There is such a thing as centrifugal

force, but it's a

misnomer;
the

phenomenon isn't a force at all. Rather, it's a

mathematical

fudge factor introduced by

physicists when they want to use

Newton's laws of

motion in a rotating, non-inertial

reference
frame. Newtonian

mechanics is only valid in frames of reference that
are either

stationary or moving with constant

velocity (according
to

relativity theory, there's no difference between the two anyway).
Imagine a

marble on a rotating platform on a table. In attempting to
describe this situation, one traditionally chooses a coordinate

axis
attached to the table, which is not accellerating, and compares the
marble's

movement-resisting

inertia with the

centripetal force of

friction between the marble and the platform to determine where the
marble will go. Unfortunately, this can be conceptually difficult. The
alternative, often discouraged in introductory

physics courses but
allowed later on, is to choose a coordinate

axis rotating relative to
the table, and attached to the platform. Newton's classic

equations

*will not work* in this reference frame because it is
accellerating, but they can be

*made to work* by treating it as if
it weren't. To do this we have to introducing a

virtual
outward-pointing force, the centrifugal force.
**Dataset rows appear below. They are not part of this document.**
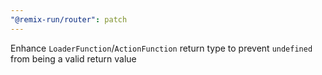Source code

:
 ```yaml
---
"@remix-run/router": patch
---
```


Enhance `LoaderFunction`/`ActionFunction` return type to prevent `undefined` from being a valid return value
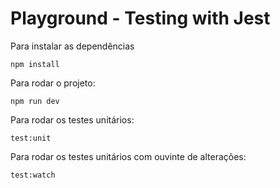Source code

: # Playground - Testing with Jest

Para instalar as dependências
```
npm install
```

Para rodar o projeto: 
```
npm run dev
```


Para rodar os testes unitários:

```
test:unit
```

Para rodar os testes unitários com ouvinte de alterações:

```
test:watch
```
A

derivation of the
centrifugal force using

vector calculus follows.

F=mA_{i}

Newton's Second Law in an inertial reference frame.
(d/dt)_{i}=(d/dt)_{r}+(w
x r)

Apply this coordinate transformation...

V_{i}=V_{r}+(w x r)

...to the radius vector.

(d/dt)_{i}=(d/dt)_{r}+(w
x r)

And again...

A_{i}=A_{r}+2(w x
V_{r})+(w x (w x r))

...to the velocity vector.

F_{i}-2m(w x V_{r})-m(w x
(w x r))=mA_{r}

Substitute into the initial Second Law equation...

F_{eff}=F_{i}-2m(w x
V_{r})-m(w x (w x r))

...and get the effective force.

The third term on the right, **-m(w x (w x r))** is the
**centrifugal force.**

The second term on the right is the icing on the cake. **-2m(w x
V**_{r}) is the **Coriolis force.**